Records from a collection:
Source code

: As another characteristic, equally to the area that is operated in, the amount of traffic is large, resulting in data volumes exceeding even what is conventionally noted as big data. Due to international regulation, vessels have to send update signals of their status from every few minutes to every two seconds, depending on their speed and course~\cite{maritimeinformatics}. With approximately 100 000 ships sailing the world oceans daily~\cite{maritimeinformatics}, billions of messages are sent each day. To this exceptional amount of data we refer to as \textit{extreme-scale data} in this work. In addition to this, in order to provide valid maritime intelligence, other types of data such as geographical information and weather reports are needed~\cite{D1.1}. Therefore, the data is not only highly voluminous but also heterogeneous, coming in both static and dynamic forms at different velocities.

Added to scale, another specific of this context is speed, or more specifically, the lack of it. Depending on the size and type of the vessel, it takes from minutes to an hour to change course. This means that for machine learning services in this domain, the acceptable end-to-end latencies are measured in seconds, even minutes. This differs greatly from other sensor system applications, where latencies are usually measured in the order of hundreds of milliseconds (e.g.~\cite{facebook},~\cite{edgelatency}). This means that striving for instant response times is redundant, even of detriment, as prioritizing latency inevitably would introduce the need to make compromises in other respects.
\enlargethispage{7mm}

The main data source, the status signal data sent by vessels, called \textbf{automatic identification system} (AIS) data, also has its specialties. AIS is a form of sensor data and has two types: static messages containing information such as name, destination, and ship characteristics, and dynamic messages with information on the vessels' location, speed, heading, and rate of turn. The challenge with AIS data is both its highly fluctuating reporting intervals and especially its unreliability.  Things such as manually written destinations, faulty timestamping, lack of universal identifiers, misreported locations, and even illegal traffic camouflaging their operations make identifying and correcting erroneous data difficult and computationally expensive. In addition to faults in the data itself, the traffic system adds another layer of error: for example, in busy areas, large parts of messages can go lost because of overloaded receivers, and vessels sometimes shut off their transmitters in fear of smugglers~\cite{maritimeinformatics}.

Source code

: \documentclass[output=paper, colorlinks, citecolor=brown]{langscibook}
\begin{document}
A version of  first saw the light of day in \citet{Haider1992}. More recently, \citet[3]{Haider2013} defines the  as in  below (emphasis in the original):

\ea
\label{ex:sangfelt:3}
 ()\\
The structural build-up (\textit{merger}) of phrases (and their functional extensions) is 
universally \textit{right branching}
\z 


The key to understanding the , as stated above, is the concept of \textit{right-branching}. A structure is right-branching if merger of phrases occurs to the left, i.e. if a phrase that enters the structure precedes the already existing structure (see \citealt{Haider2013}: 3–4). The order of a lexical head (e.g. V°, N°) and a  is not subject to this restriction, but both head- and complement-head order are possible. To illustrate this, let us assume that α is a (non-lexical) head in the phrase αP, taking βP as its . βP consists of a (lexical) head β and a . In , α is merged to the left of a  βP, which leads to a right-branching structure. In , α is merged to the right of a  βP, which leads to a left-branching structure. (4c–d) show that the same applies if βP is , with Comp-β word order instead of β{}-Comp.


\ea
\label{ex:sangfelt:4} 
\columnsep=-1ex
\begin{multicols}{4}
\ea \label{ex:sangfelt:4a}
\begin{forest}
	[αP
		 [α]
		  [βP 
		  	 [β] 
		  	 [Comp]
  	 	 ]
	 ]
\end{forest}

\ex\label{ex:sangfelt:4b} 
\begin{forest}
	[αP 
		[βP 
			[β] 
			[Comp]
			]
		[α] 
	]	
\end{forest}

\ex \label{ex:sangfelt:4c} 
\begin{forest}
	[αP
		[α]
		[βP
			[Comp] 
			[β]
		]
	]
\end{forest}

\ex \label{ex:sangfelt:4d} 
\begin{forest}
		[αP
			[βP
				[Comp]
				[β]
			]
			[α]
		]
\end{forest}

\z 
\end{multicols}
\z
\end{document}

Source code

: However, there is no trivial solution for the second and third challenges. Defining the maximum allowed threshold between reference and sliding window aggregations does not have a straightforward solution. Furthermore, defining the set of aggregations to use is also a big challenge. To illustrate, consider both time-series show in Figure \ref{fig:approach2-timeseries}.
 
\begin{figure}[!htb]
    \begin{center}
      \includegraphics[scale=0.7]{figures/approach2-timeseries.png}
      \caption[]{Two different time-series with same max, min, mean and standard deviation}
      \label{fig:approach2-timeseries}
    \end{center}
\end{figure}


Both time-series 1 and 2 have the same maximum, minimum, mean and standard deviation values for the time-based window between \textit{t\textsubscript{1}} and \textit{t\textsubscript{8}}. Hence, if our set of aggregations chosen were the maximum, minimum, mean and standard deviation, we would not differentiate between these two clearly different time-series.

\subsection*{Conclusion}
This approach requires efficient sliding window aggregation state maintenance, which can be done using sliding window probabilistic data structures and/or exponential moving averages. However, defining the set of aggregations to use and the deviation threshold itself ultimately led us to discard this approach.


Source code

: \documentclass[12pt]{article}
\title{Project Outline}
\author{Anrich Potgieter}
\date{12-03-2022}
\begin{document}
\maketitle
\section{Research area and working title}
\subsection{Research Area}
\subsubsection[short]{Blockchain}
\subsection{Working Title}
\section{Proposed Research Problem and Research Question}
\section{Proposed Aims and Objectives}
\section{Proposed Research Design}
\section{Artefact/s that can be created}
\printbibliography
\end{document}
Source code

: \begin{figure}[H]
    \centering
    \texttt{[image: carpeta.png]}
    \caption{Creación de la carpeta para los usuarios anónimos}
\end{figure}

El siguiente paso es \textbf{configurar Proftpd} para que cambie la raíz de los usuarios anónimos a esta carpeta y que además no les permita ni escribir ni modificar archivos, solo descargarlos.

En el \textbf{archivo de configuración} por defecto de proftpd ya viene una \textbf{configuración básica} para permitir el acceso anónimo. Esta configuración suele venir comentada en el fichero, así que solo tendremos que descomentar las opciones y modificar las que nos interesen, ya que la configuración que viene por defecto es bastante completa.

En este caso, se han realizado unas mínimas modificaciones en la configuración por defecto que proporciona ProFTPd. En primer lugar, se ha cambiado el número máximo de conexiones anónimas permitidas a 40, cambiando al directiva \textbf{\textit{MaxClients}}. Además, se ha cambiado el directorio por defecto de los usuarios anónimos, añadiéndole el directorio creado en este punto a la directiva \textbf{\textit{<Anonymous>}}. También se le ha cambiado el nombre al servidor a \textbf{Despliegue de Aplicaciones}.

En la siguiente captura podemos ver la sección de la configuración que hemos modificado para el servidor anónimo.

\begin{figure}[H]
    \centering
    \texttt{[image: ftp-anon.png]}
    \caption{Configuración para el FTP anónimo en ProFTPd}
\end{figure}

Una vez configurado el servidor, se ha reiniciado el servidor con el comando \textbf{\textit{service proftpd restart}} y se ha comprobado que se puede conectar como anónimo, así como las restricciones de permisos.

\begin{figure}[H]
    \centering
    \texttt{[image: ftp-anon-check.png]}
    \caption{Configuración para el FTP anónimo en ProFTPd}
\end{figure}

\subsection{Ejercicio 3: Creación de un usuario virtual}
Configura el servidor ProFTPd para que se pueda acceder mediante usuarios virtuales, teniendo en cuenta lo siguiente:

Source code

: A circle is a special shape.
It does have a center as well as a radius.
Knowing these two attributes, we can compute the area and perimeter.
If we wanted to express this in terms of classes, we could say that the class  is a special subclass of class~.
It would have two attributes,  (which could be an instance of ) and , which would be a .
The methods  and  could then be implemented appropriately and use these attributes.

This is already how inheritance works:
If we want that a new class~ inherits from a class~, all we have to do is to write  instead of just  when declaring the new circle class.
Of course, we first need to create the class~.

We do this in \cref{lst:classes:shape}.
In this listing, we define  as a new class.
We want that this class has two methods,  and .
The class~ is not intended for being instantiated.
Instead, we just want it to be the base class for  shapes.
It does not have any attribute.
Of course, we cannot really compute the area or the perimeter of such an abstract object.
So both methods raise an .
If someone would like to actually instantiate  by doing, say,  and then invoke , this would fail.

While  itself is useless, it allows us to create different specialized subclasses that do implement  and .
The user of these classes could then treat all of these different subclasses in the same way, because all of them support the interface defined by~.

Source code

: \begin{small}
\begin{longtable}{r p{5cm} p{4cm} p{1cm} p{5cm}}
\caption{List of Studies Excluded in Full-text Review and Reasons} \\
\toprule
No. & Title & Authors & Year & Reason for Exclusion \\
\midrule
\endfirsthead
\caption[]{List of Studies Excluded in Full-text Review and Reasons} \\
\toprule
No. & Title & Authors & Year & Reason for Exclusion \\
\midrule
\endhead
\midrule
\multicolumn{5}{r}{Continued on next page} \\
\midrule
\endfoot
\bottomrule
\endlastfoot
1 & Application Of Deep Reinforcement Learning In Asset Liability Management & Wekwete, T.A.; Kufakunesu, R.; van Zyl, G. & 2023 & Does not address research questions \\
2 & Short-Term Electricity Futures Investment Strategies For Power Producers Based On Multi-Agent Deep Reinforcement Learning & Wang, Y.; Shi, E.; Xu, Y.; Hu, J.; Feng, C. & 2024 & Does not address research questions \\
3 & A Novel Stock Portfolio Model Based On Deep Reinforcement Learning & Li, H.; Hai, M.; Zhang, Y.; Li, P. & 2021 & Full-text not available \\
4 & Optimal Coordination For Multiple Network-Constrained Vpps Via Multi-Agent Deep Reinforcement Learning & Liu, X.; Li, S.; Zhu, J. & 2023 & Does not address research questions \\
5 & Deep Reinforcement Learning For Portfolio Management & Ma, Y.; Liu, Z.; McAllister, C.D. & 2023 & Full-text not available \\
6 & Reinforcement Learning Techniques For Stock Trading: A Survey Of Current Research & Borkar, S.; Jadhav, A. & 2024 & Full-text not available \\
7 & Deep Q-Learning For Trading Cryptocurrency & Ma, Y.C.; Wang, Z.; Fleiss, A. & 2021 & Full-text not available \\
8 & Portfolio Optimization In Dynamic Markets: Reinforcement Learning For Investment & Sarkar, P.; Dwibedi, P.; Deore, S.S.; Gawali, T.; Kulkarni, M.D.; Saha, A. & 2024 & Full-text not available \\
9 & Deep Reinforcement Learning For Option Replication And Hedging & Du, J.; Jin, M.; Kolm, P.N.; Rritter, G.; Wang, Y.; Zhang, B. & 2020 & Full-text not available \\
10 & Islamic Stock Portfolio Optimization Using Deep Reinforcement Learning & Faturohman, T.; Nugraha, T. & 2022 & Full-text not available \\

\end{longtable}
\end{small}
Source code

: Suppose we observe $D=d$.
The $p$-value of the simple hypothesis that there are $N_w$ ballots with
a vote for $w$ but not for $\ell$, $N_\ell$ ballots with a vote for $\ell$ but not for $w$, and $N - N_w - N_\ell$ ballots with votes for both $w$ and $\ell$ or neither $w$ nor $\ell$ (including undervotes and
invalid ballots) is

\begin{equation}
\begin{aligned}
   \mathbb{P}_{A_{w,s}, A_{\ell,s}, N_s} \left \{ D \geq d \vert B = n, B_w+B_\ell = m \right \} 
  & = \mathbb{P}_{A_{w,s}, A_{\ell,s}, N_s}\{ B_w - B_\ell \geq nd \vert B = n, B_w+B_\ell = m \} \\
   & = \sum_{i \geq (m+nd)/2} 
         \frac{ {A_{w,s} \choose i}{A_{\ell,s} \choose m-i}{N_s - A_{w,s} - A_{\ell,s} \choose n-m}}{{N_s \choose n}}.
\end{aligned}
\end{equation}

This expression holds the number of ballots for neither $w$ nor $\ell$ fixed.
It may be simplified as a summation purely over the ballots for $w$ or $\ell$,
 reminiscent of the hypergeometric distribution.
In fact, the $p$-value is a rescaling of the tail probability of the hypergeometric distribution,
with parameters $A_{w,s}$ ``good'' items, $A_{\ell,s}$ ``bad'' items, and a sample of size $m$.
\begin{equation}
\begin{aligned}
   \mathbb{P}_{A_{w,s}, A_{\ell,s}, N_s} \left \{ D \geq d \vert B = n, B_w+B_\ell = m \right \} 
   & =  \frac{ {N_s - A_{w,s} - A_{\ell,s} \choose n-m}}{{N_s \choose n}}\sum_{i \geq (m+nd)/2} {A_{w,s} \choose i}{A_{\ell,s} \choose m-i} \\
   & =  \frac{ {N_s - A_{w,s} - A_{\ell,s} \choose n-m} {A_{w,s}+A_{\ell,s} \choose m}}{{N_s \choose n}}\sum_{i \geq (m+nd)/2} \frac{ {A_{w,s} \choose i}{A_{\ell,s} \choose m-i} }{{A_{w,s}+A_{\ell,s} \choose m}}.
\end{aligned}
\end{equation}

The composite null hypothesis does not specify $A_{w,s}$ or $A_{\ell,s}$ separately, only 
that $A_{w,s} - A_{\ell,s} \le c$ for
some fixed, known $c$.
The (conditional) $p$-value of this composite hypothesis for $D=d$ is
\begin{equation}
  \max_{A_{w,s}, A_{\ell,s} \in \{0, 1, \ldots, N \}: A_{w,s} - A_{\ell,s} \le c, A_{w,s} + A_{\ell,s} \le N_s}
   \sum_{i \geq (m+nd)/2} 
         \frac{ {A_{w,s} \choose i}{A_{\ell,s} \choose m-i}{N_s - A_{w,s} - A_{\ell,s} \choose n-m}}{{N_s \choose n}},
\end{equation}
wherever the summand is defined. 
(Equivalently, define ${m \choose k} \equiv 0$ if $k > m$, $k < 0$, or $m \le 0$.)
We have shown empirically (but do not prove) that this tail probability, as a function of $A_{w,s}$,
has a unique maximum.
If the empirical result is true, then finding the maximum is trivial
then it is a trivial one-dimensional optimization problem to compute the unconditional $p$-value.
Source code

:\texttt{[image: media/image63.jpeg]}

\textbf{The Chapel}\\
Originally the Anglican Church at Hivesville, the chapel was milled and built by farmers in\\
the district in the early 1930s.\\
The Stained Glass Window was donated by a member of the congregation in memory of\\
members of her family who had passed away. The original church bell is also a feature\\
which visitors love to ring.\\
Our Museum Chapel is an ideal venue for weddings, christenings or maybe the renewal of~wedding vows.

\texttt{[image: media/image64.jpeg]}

Problem statement: Take the records above and return, word for word, only the lines that fall from the line with "We do this in" to the line with "is useless, it", both of them included.

The completed task:
We do this in \cref{lst:classes:shape}.
In this listing, we define  as a new class.
We want that this class has two methods,  and .
The class~ is not intended for being instantiated.
Instead, we just want it to be the base class for  shapes.
It does not have any attribute.
Of course, we cannot really compute the area or the perimeter of such an abstract object.
So both methods raise an .
If someone would like to actually instantiate  by doing, say,  and then invoke , this would fail.

While  itself is useless, it allows us to create different specialized subclasses that do implement  and .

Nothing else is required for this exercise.